Write your own history in the Lost Histories Jam!
This post is fairly late, but hopefully you still have an opportunity to participate in the Lost Histories Jam!
When we talk about the history of games, there tends to be a focus on famous milestone games, people, and companies. But gaming history is so much more than a list of greatest hits, and this week is a chance to fill in some of the gaps from our own experiences. From now through Saturday, February 16 [UPDATE: extended to Sunday], Emilie Reed is running a writing jam about lost video game history, specifically personal histories, the ways that we’ve interacted with games that aren’t reflected in conventional stories of video game history. Quoting Reed:
Just think about it, what was something specific to the way that you played or experienced videogames that you feel like hardly anyone ever talks about? How can the community-based, experiential, specific, overlooked and personal enrich the common-knowledge history of videogames?

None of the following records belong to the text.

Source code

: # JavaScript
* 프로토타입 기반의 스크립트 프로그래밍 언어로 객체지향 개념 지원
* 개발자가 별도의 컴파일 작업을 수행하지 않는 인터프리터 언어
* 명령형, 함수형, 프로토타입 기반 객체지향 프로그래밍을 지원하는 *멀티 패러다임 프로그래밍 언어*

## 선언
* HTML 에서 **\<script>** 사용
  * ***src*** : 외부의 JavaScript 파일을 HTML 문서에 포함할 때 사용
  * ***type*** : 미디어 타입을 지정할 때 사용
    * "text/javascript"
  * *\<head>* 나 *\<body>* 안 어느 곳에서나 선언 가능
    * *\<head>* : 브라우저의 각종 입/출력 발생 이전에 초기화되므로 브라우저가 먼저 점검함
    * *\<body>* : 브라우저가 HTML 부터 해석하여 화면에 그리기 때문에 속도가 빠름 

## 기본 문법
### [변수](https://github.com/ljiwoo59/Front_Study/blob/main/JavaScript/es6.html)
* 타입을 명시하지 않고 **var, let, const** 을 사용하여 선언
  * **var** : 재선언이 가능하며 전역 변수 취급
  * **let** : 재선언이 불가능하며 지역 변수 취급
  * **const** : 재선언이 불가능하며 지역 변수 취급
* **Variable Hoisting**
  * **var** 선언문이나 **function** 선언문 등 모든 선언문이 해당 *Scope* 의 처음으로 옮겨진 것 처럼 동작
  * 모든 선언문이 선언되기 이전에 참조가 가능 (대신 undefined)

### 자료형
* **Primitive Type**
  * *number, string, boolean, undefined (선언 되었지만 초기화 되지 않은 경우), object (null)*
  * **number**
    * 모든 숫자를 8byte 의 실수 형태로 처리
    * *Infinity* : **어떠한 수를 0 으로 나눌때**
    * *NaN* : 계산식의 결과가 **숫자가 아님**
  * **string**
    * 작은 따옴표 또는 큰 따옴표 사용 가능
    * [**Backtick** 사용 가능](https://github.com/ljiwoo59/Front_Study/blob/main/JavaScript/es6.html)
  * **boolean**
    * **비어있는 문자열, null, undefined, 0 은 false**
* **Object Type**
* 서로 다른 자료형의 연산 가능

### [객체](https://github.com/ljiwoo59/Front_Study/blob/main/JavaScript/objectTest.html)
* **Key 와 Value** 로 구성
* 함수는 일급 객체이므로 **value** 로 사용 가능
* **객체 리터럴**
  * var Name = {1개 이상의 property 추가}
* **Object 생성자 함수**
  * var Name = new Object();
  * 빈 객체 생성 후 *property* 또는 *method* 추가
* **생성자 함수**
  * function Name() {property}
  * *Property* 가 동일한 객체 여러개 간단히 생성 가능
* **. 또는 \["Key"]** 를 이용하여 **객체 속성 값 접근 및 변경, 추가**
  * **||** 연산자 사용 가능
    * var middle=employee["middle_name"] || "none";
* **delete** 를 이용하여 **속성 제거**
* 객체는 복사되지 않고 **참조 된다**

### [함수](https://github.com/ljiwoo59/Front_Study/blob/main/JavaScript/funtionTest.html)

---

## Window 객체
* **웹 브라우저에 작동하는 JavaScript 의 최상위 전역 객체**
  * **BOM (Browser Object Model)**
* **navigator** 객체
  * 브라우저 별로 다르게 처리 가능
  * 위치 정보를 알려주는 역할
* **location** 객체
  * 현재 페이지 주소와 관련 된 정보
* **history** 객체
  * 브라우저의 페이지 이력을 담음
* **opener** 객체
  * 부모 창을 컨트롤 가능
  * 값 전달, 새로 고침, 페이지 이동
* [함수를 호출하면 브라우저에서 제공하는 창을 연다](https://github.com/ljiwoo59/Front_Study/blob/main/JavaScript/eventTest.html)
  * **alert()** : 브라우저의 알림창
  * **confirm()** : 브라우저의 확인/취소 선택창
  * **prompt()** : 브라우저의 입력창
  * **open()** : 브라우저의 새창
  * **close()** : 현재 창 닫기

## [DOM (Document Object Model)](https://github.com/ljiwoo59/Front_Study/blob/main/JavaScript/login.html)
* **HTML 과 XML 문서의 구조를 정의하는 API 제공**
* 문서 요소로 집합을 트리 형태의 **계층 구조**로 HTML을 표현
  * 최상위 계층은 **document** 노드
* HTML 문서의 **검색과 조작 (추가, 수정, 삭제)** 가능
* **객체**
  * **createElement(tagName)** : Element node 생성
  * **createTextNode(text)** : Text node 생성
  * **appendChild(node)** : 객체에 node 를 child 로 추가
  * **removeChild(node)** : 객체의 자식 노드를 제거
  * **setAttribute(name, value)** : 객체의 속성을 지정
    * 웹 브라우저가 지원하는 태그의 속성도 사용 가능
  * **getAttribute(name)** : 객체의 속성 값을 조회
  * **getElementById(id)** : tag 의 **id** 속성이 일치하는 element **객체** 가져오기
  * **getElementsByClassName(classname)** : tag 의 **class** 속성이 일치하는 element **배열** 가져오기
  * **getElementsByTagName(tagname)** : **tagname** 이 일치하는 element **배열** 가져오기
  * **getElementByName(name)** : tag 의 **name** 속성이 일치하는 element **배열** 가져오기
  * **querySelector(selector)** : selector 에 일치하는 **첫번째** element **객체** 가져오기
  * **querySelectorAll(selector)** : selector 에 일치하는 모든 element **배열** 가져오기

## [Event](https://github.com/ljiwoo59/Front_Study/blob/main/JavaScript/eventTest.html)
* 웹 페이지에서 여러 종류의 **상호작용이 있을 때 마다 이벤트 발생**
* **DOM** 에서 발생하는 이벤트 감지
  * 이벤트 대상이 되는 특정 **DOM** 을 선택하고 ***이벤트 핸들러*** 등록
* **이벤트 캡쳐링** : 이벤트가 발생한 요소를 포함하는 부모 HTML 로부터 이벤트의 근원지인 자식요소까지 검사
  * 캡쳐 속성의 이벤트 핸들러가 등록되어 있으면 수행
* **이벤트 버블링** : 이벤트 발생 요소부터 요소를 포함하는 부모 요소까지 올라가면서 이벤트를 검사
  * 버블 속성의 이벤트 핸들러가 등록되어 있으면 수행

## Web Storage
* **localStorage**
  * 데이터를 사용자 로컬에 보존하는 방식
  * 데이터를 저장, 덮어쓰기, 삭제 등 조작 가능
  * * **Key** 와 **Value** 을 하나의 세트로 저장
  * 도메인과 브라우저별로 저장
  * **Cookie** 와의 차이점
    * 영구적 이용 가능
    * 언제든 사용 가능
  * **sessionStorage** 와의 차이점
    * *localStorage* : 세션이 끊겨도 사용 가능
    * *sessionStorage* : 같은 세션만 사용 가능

I’m extremely late posting this with only 3 1/2 days to go before the end of the writing jam, but that might be enough time for you to collect some thoughts about how your own experiences can inform the history of video games.
Even if you can’t enter, you can read along as folks add their entries to the Submissions page. I’ve already submitted mine, a rambling, stream-of-consciousness essay about the Mario fangame community where I spent my teenage years, viewed from the lens of a series of really bad games I helped make. It was awkward to write something so personal, but I think it’s worth opening a window to that and examining it.
Take some time on Saturday morning to write about something unique in your personal history with games and submit it to the writing jam! (I’m sure if you go over the deadline that’s okay!)